[Given records Boundary: Start]

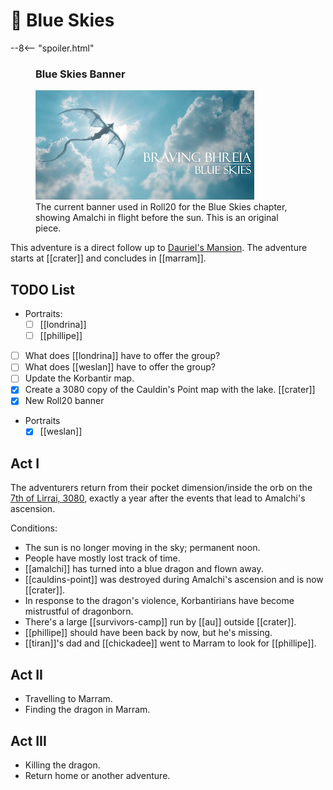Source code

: # 🔐 Blue Skies

--8<-- "spoiler.html"

<figure class="infobox right">
  <h3>Blue Skies Banner</h3>
  <a href="/assets/images/blue-skies-banner-full.png">
    <img src="/assets/images/blue-skies-banner-tiny.png" />
  </a>
  <figcaption>
    The current banner used in Roll20 for the Blue Skies chapter, showing Amalchi in flight before the sun. This is an original piece.
  </figcaption>
</figure>

This adventure is a direct follow up to [Dauriel's Mansion](../dauriels-mansion/index.md). The adventure starts at [[crater]] and concludes in [[marram]].

## TODO List

- Portraits:
  - [ ] [[londrina]]
  - [ ] [[phillipe]]
- [ ] What does [[londrina]] have to offer the group?
- [ ] What does [[weslan]] have to offer the group?
- [ ] Update the Korbantir map.
- [x] Create a 3080 copy of the Cauldin's Point map with the lake. [[crater]]
- [x] New Roll20 banner
- Portraits
  - [x] [[weslan]]

## Act I

The adventurers return from their pocket dimension/inside the orb on the [7th of Lirrai, 3080](../../lore/timeline.md), exactly a year after the events that lead to Amalchi's ascension.

Conditions:

- The sun is no longer moving in the sky; permanent noon.
- People have mostly lost track of time.
- [[amalchi]] has turned into a blue dragon and flown away.
- [[cauldins-point]] was destroyed during Amalchi's ascension and is now [[crater]].
- In response to the dragon's violence, Korbantirians have become mistrustful of dragonborn.
- There's a large [[survivors-camp]] run by [[au]] outside [[crater]].
- [[phillipe]] should have been back by now, but he's missing.
- [[tiran]]'s dad and [[chickadee]] went to Marram to look for [[phillipe]].

## Act II

- Travelling to Marram.
- Finding the dragon in Marram.

## Act III

- Killing the dragon.
- Return home or another adventure.
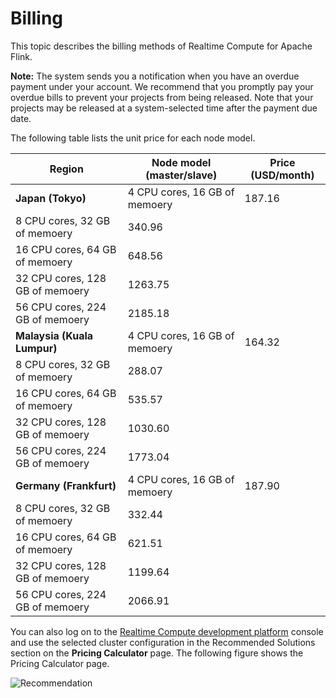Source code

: # Billing

This topic describes the billing methods of Realtime Compute for Apache Flink.

**Note:** The system sends you a notification when you have an overdue payment under your account. We recommend that you promptly pay your overdue bills to prevent your projects from being released. Note that your projects may be released at a system-selected time after the payment due date.

The following table lists the unit price for each node model.

|Region|Node model \(master/slave\)|Price \(USD/month\)|
|------|---------------------------|-------------------|
|**Japan \(Tokyo\)**|4 CPU cores, 16 GB of memoery|187.16|
|8 CPU cores, 32 GB of memoery|340.96|
|16 CPU cores, 64 GB of memoery|648.56|
|32 CPU cores, 128 GB of memoery|1263.75|
|56 CPU cores, 224 GB of memoery|2185.18|
|**Malaysia \(Kuala Lumpur\)**|4 CPU cores, 16 GB of memoery|164.32|
|8 CPU cores, 32 GB of memoery|288.07|
|16 CPU cores, 64 GB of memoery|535.57|
|32 CPU cores, 128 GB of memoery|1030.60|
|56 CPU cores, 224 GB of memoery|1773.04|
|**Germany \(Frankfurt\)**|4 CPU cores, 16 GB of memoery|187.90|
|8 CPU cores, 32 GB of memoery|332.44|
|16 CPU cores, 64 GB of memoery|621.51|
|32 CPU cores, 128 GB of memoery|1199.64|
|56 CPU cores, 224 GB of memoery|2066.91|

You can also log on to the [Realtime Compute development platform](https://stream-ap-southeast-3.console.aliyun.com) console and use the selected cluster configuration in the Recommended Solutions section on the **Pricing Calculator** page. The following figure shows the Pricing Calculator page.

![Recommendation](https://static-aliyun-doc.oss-accelerate.aliyuncs.com/assets/img/en-US/2633097951/p38807.png)

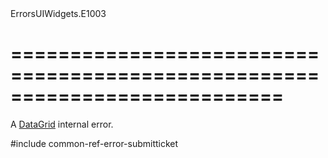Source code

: <!--id-->ErrorsUIWidgets.E1003<!--/id-->
===========================================================================
===========================================================================

<!--shortDescription-->
A [DataGrid](/Documentation/ApiReference/UI_Widgets/dxDataGrid/) internal error.
<!--/shortDescription-->

<!--fullDescription-->
#include common-ref-error-submitticket
<!--/fullDescription-->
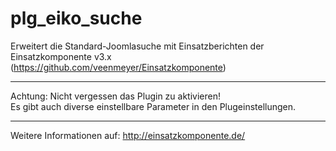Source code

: # plg_eiko_suche
Erweitert die Standard-Joomlasuche mit Einsatzberichten der Einsatzkomponente v3.x (https://github.com/veenmeyer/Einsatzkomponente)
___
Achtung: Nicht vergessen das Plugin zu aktivieren! <br>
Es gibt auch diverse einstellbare Parameter in den Plugeinstellungen.
___
Weitere Informationen auf: http://einsatzkomponente.de/
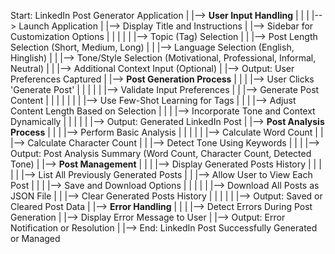 Start: LinkedIn Post Generator Application
|
|--> **User Input Handling**
|    |
|    |--> Launch Application
|    |--> Display Title and Instructions
|    |--> Sidebar for Customization Options
|    |    |
|    |    |--> Topic (Tag) Selection
|    |    |--> Post Length Selection (Short, Medium, Long)
|    |    |--> Language Selection (English, Hinglish)
|    |    |--> Tone/Style Selection (Motivational, Professional, Informal, Neutral)
|    |    |--> Additional Context Input (Optional)
|    |--> Output: User Preferences Captured
|
|--> **Post Generation Process**
|    |
|    |--> User Clicks 'Generate Post'
|    |    |
|    |    |--> Validate Input Preferences
|    |    |--> Generate Post Content
|    |    |    |
|    |    |    |--> Use Few-Shot Learning for Tags
|    |    |    |--> Adjust Content Length Based on Selection
|    |    |    |--> Incorporate Tone and Context Dynamically
|    |    |
|    |    |--> Output: Generated LinkedIn Post
|
|--> **Post Analysis Process**
|    |
|    |--> Perform Basic Analysis
|    |    |
|    |    |--> Calculate Word Count
|    |    |--> Calculate Character Count
|    |    |--> Detect Tone Using Keywords
|    |
|    |--> Output: Post Analysis Summary (Word Count, Character Count, Detected Tone)
|
|--> **Post Management**
|    |
|    |--> Display Generated Posts History
|    |    |
|    |    |--> List All Previously Generated Posts
|    |    |--> Allow User to View Each Post
|    |
|    |--> Save and Download Options
|    |    |
|    |    |--> Download All Posts as JSON File
|    |    |--> Clear Generated Posts History
|    |    |
|    |    |--> Output: Saved or Cleared Post Data
|
|--> **Error Handling**
|    |
|    |--> Detect Errors During Post Generation
|    |--> Display Error Message to User
|    |--> Output: Error Notification or Resolution
|
|--> End: LinkedIn Post Successfully Generated or Managed
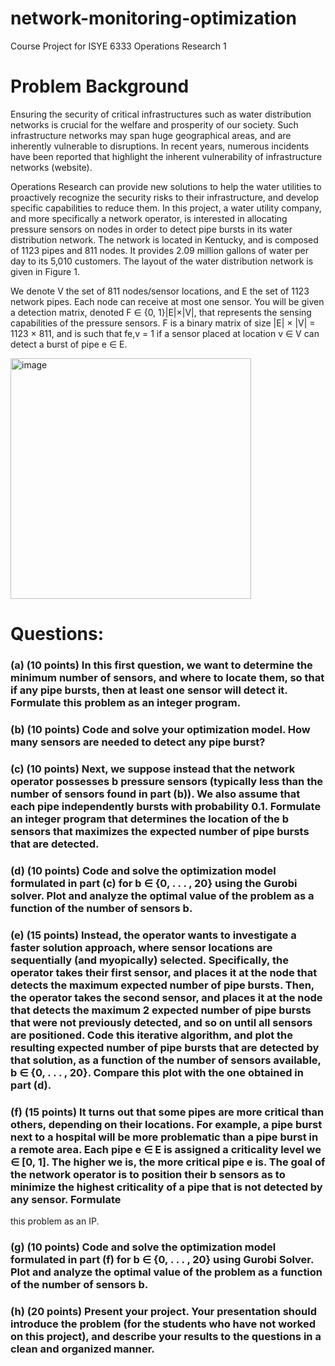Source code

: # network-monitoring-optimization
Course Project for ISYE 6333 Operations Research 1

# Problem Background
Ensuring the security of critical infrastructures such as water distribution networks is crucial for
the welfare and prosperity of our society. Such infrastructure networks may span huge geographical
areas, and are inherently vulnerable to disruptions. In recent years, numerous incidents have been
reported that highlight the inherent vulnerability of infrastructure networks (website). 

Operations Research can provide new solutions to help the water utilities to proactively recognize the security
risks to their infrastructure, and develop specific capabilities to reduce them.
In this project, a water utility company, and more specifically a network operator, is interested
in allocating pressure sensors on nodes in order to detect pipe bursts in its water distribution
network. The network is located in Kentucky, and is composed of 1123 pipes and 811 nodes. It
provides 2.09 million gallons of water per day to its 5,010 customers. The layout of the water
distribution network is given in Figure 1.

We denote V the set of 811 nodes/sensor locations, and E the set of 1123 network pipes.
Each node can receive at most one sensor. You will be given a detection matrix, denoted F ∈
{0, 1}|E|×|V|, that represents the sensing capabilities of the pressure sensors. F is a binary matrix
of size |E| × |V| = 1123 × 811, and is such that fe,v = 1 if a sensor placed at location v ∈ V can
detect a burst of pipe e ∈ E.

<img width="385" alt="image" src="https://github.com/sakshamarora97/network-monitoring-optimization/assets/62840042/8620a0f0-5a3a-4a70-8097-3531259b31bd">

# Questions:
### (a) (10 points) In this first question, we want to determine the minimum number of sensors, and where to locate them, so that if any pipe bursts, then at least one sensor will detect it. Formulate this problem as an integer program.
### (b) (10 points) Code and solve your optimization model. How many sensors are needed to detect any pipe burst?
### (c) (10 points) Next, we suppose instead that the network operator possesses b pressure sensors (typically less than the number of sensors found in part (b)). We also assume that each pipe independently bursts with probability 0.1. Formulate an integer program that determines the location of the b sensors that maximizes the expected number of pipe bursts that are detected.
### (d) (10 points) Code and solve the optimization model formulated in part (c) for b ∈ {0, . . . , 20} using the Gurobi solver. Plot and analyze the optimal value of the problem as a function of the number of sensors b.
### (e) (15 points) Instead, the operator wants to investigate a faster solution approach, where sensor locations are sequentially (and myopically) selected. Specifically, the operator takes their first sensor, and places it at the node that detects the maximum expected number of pipe bursts. Then, the operator takes the second sensor, and places it at the node that detects the maximum 2 expected number of pipe bursts that were not previously detected, and so on until all sensors are positioned. Code this iterative algorithm, and plot the resulting expected number of pipe bursts that are detected by that solution, as a function of the number of sensors available, b ∈ {0, . . . , 20}. Compare this plot with the one obtained in part (d).
### (f) (15 points) It turns out that some pipes are more critical than others, depending on their locations. For example, a pipe burst next to a hospital will be more problematic than a pipe burst in a remote area. Each pipe e ∈ E is assigned a criticality level we ∈ [0, 1]. The higher we is, the more critical pipe e is. The goal of the network operator is to position their b sensors as to minimize the highest criticality of a pipe that is not detected by any sensor. Formulate
this problem as an IP. 
### (g) (10 points) Code and solve the optimization model formulated in part (f) for b ∈ {0, . . . , 20} using Gurobi Solver. Plot and analyze the optimal value of the problem as a function of the number of sensors b.
### (h) (20 points) Present your project. Your presentation should introduce the problem (for the students who have not worked on this project), and describe your results to the questions in a clean and organized manner.
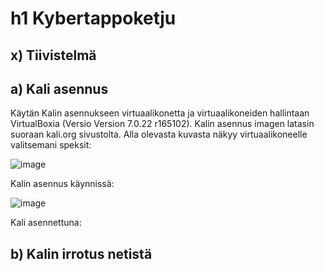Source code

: # h1 Kybertappoketju

## x) Tiivistelmä

## a) Kali asennus

Käytän Kalin asennukseen virtuaalikonetta ja virtuaalikoneiden hallintaan VirtualBoxia (Versio Version 7.0.22 r165102). Kalin asennus imagen latasin suoraan kali.org sivustolta.
Alla olevasta kuvasta näkyy virtuaalikoneelle valitsemani speksit:

![image](https://github.com/user-attachments/assets/779232a1-c28f-4455-89b1-ad793a97290e)

Kalin asennus käynnissä:

![image](https://github.com/user-attachments/assets/498bf032-833c-47a8-b503-a79869d72777)

Kali asennettuna:



## b) Kalin irrotus netistä

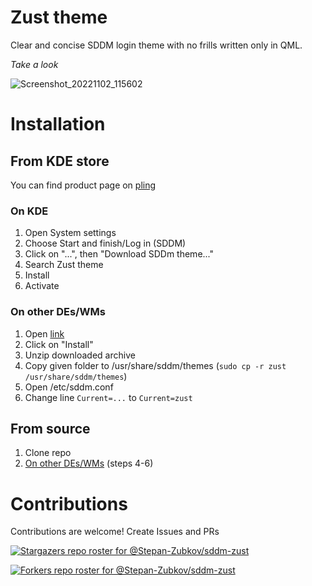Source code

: # Zust theme

Clear and concise SDDM login theme with no frills written only in QML.

*Take a look*

![Screenshot_20221102_115602](https://user-images.githubusercontent.com/83695097/199449253-0158790e-2fcf-414a-919a-03bbae388ef8.png)

# Installation

## From KDE store
You can find product page on [pling](https://www.pling.com/p/1931238/)
### On KDE
1. Open System settings
2. Choose Start and finish/Log in (SDDM)
3. Click on "...", then "Download SDDm theme..."
4. Search Zust theme
5. Install
6. Activate


### On other DEs/WMs
1. Open [link](https://www.pling.com/p/1931238/)
2. Click on "Install"
3. Unzip downloaded archive
4. Copy given folder to /usr/share/sddm/themes (`sudo cp -r zust /usr/share/sddm/themes`)
5. Open /etc/sddm.conf
6. Change line `Current=...` to `Current=zust`

## From source
1. Clone repo
2. [On other DEs/WMs](#on-other-deswms) (steps 4-6)


# Contributions

Contributions are welcome! Create Issues and PRs

[![Stargazers repo roster for @Stepan-Zubkov/sddm-zust](https://reporoster.com/stars/Stepan-Zubkov/sddm-zust)](https://github.com/Stepan-Zubkov/sddm-zust/stargazers)

[![Forkers repo roster for @Stepan-Zubkov/sddm-zust](https://reporoster.com/forks/Stepan-Zubkov/sddm-zust)](https://github.com/Stepan-Zubkov/sddm-zust/network/members)

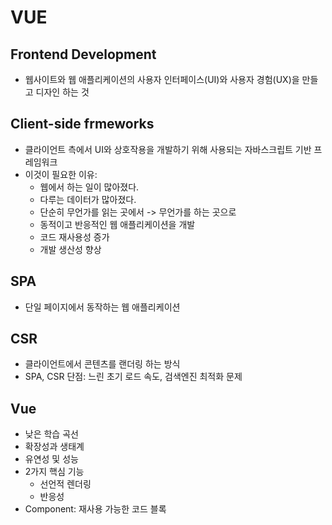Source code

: # VUE
## Frontend Development
- 웹사이트와 웹 애플리케이션의 사용자 인터페이스(UI)와 사용자 경험(UX)을 만들고 디자인 하는 것
## Client-side frmeworks
- 클라이언트 측에서 UI와 상호작용을 개발하기 위해 사용되는 자바스크립트 기반 프레임워크
- 이것이 필요한 이유:  
  - 웹에서 하는 일이 많아졌다.
  - 다루는 데이터가 많아졌다.
  - 단순히 무언가를 읽는 곳에서 -> 무언가를 하는 곳으로
  - 동적이고 반응적인 웹 애플리케이션을 개발
  - 코드 재사용성 증가
  - 개발 생산성 향상
## SPA
- 단일 페이지에서 동작하는 웹 애플리케이션
## CSR
- 클라이언트에서 콘텐츠를 랜더링 하는 방식
- SPA, CSR 단점: 느린 초기 로드 속도, 검색엔진 최적화 문제

## Vue
- 낮은 학습 곡선
- 확장성과 생태계
- 유연성 및 성능
- 2가지 핵심 기능  
  - 선언적 렌더링
  - 반응성
- Component: 재사용 가능한 코드 블록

[Given records Boundary: End]

▶ **Requirement**
Print the part of the listing above that opens with the line containing "## x) Tiivistelmä" and closes with the line containing "5. Open /etc/sddm.conf". Copy it exactly, both ends included, and omit the pictures.

▶ **Answer to this exercise**
## x) Tiivistelmä

## a) Kali asennus

Käytän Kalin asennukseen virtuaalikonetta ja virtuaalikoneiden hallintaan VirtualBoxia (Versio Version 7.0.22 r165102). Kalin asennus imagen latasin suoraan kali.org sivustolta.
Alla olevasta kuvasta näkyy virtuaalikoneelle valitsemani speksit:

![image](https://github.com/user-attachments/assets/779232a1-c28f-4455-89b1-ad793a97290e)

Kalin asennus käynnissä:

![image](https://github.com/user-attachments/assets/498bf032-833c-47a8-b503-a79869d72777)

Kali asennettuna:



## b) Kalin irrotus netistä

Source code

: # Zust theme

Clear and concise SDDM login theme with no frills written only in QML.

*Take a look*

![Screenshot_20221102_115602](https://user-images.githubusercontent.com/83695097/199449253-0158790e-2fcf-414a-919a-03bbae388ef8.png)

# Installation

## From KDE store
You can find product page on [pling](https://www.pling.com/p/1931238/)
### On KDE
1. Open System settings
2. Choose Start and finish/Log in (SDDM)
3. Click on "...", then "Download SDDm theme..."
4. Search Zust theme
5. Install
6. Activate


### On other DEs/WMs
1. Open [link](https://www.pling.com/p/1931238/)
2. Click on "Install"
3. Unzip downloaded archive
4. Copy given folder to /usr/share/sddm/themes (`sudo cp -r zust /usr/share/sddm/themes`)
5. Open /etc/sddm.conf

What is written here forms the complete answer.